The Ansari group of the APHC has had at least two meetings with the late BJP government invoking the ire of the Gilani faction and the militants. As a consequence, the APHC is divided between parties which have agreed to a dialogue with the Indian government and those not so inclined.

Mushtaq Ahmad was perceived by the militants as a key figure in opening factional talks with the Indians. If engaging the perceived enemy in a dialogue is a sin, then there follows endless war (read terrorism) which is a great virtue. If this be the thinking, the victors may inherit a Kashmir someday as barren and silent as the moon.

The credentials of the Ansari-Mirwaiz group for Kashmir liberation are impeccable. Mirwaiz's father was killed in 1990 also at the hands of the extremists. If any one individual comes close to representing the Muslim voice of Kashmir, most commentators think it is the Mirwaiz, a well educated young man, not yet 32. Not even his opponents would consider him to be an Indian today; respected for his piety, moderation and traditional representation of Kashmiri interests as opposed to the real estate claims of either India or Pakistan.

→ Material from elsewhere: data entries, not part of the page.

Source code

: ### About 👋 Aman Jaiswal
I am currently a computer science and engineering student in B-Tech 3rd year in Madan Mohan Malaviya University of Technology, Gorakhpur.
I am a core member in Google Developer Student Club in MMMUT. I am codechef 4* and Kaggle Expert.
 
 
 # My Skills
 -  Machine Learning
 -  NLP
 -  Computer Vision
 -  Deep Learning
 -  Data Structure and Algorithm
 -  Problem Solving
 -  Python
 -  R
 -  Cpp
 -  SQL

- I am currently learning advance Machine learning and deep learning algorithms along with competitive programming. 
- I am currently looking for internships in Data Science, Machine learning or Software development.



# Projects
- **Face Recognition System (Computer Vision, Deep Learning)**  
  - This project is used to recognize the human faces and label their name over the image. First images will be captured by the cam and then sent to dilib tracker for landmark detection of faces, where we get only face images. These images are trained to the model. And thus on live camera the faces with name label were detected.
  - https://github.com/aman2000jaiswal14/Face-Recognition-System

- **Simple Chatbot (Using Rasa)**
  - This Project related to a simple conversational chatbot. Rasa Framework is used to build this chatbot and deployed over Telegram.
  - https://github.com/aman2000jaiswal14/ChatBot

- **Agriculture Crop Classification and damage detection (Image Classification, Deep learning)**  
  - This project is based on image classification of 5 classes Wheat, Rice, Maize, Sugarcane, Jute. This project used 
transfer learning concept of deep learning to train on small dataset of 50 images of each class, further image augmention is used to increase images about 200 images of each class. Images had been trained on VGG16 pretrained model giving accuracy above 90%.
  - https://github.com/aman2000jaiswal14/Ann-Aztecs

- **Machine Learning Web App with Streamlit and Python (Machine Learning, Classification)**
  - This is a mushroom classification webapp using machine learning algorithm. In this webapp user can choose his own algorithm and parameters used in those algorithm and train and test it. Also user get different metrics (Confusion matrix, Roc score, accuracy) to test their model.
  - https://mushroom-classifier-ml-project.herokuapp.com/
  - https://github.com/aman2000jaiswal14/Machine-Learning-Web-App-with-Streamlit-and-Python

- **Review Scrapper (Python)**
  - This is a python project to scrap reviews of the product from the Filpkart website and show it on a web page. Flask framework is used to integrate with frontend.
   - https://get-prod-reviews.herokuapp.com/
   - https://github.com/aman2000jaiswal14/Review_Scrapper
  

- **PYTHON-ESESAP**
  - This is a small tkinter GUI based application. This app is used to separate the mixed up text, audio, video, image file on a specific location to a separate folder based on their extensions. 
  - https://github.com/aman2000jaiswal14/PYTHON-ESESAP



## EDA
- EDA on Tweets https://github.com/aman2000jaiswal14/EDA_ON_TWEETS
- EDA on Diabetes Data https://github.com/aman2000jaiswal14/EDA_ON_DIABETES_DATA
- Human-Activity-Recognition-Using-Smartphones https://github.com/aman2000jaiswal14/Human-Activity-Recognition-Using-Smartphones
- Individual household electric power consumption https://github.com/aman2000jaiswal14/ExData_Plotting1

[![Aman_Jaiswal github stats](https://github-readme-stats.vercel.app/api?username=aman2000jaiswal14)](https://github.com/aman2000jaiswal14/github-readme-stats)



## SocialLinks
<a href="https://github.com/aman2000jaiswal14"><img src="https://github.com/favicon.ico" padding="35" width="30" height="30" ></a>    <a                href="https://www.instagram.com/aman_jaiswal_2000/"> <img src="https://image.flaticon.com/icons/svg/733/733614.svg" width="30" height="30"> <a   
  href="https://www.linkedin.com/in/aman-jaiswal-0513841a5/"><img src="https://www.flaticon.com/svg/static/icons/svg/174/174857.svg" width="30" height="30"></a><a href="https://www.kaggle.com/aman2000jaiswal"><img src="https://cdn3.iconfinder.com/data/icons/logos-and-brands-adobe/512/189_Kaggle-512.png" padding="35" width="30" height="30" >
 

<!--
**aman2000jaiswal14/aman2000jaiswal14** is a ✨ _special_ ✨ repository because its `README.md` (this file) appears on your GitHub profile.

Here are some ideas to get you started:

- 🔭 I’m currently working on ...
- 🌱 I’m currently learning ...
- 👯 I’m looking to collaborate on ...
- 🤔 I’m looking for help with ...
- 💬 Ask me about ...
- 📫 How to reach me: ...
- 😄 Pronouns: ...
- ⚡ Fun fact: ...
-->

For the militants to kill his close associate, friend and relative was a dastardly act. As far as I know, this assassination barely received any mention in our media. This leads to the speculation that official media in Pakistan is selective in condemning or condoning militancy in Kashmir. If we are hoping for better relations with India and western powers with influence in our region, we would be well advised to condemn all militancy in Kashmir. Terrorists wearing the holy dress of freedom fighters are out of fashion.

The rhetoric of the PTV playing up terrorism in the Valley needs to be toned down. We need deconstruction in our intelligence and media outfits. Equally we need an open debate on the possibilities and pitfalls of independence in Kashmir or part thereof.

Let us begin by saying that, if there is one unanimity between India and Pakistan on the dispute, it is that independence for Kashmir or part thereof is the worst of all for peace in South Asia. We do not agree.

Each country thinks independence is the cat's paw of the other: a cosmetic cover for nefarious designs. That any independent entity will not be economically viable is plain to see. Before we examine these reasons, let us look at the geographic parameters of independence. Purists such as the JKLF demand independence for the entire old Jammu and Kashmir state. This is illusory. These purists forget that J&K is not a homogeneous state, ethnically, linguistically or religiously.

The Dogras and Hindus of Jammu and the Buddhists of Ladakh are ardent Indian nationalists, as are the Punjabi-speaking Muslims of Azad Kashmir, Gilgit and Baltistan in their loyalty to Pakistan. Incidentally, Ladakh, Gilgit and Baltistan were the colonial properties of the then ruler: the Maharaja was a British puppet. They have no linkage proper to Kashmir other than that by conquest over a period of history by the Dogra rulers of Kashmir.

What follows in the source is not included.